Flattening Fantasies: Analyzing Stereotypes in Pornographic Discourse | ICWSM '26
Sarmad Chandio*, Osama Khalid*, Sharaf Zia, Ethan Kutlu (* equal contributors)
It is a large-scale quantitative text analysis on a dataset of 5.4 million video titles to uncover sociolinguistic patterns and implicit biases. Specifically, we investigate how nationalities, ethnic groups, and gender identities are portrayed in pornographic discourse, focusing on stereotypes and deviations from implicit norms of pornography. The results show the dominance of American pornography over other groups, which acts as the de facto norm for the adult industry. We also identify persistent ethnic stereotypes reflecting colonial power dynamics, religious fetishization, and the sexualization of cultural taboos.
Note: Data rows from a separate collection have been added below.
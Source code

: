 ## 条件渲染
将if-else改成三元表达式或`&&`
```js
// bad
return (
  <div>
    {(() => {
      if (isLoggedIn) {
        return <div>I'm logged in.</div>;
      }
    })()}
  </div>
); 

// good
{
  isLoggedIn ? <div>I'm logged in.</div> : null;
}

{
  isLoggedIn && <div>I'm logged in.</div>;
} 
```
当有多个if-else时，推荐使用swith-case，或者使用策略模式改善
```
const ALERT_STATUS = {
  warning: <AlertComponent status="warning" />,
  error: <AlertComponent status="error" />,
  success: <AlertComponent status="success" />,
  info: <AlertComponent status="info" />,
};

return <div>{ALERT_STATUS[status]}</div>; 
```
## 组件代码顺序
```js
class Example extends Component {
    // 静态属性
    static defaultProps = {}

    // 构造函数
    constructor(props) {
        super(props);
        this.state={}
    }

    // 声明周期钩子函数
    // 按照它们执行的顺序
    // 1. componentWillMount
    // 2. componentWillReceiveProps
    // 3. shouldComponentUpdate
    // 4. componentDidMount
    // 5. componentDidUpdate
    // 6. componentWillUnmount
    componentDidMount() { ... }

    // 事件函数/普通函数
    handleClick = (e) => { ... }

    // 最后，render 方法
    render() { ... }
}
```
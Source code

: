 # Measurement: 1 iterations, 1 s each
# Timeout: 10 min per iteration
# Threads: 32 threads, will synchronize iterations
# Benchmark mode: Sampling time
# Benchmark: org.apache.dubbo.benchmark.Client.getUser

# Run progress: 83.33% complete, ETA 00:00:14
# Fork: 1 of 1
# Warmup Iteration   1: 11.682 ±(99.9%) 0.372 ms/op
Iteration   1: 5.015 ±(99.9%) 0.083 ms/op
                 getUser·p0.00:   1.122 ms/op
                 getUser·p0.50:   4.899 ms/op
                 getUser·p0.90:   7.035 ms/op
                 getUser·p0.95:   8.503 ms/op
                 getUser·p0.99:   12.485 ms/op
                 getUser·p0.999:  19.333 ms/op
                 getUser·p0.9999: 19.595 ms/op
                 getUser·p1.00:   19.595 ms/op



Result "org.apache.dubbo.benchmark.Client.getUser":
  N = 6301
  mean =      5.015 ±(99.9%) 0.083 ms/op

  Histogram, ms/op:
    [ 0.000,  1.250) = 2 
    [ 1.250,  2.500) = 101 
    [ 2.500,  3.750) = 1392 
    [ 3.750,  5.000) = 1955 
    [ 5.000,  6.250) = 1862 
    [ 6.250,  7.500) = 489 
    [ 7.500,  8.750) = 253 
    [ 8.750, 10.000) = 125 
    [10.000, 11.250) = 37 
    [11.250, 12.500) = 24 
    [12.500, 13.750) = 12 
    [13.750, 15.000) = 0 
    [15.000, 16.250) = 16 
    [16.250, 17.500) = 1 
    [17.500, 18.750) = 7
Systematically Detecting Data Voids | Submitted ICWSM 26
Language is constantly evolving with new terms and expressions, while existing ones take on fresh meanings. Our project focuses on analyzing emerging problematic terms and the subtle ways in which previously neutral language can shift into concerning territory — a phenomenon known as data voids. For example, during the 2021 COVID-19 pandemic, individuals searching for health information might have encountered terms like ‘plandemic,’ which led them to conspiracy theories rather than factual medical resources. We use transformer-based semantic approaches to automatically detect these voids being created on Reddit data.
Impact of Audit Methodologies On Understanding YouTube’s Recommendation Systems | ICWSM '24
Sarmad Chandio, Daniyal Pirwani, Rishab Nithyanand $~$
Computational audits of social media websites form the basis of our understanding of algorithmic recommendation systems. However, these audits are not always consistent. Focusing on YouTube, we have evidence supporting that it shows left-leaning recommendations; contrastingly, we also have evidence showing that it is right-leaning. One reason for these conflicting findings is the complexity involved in designing these audits. We demonstrate that conducting sock-puppet audits to make specific inferences about the underlying content recommendation system is more methodologically challenging than one might expect, with slight changes in the audit design leading to drastic changes in the findings.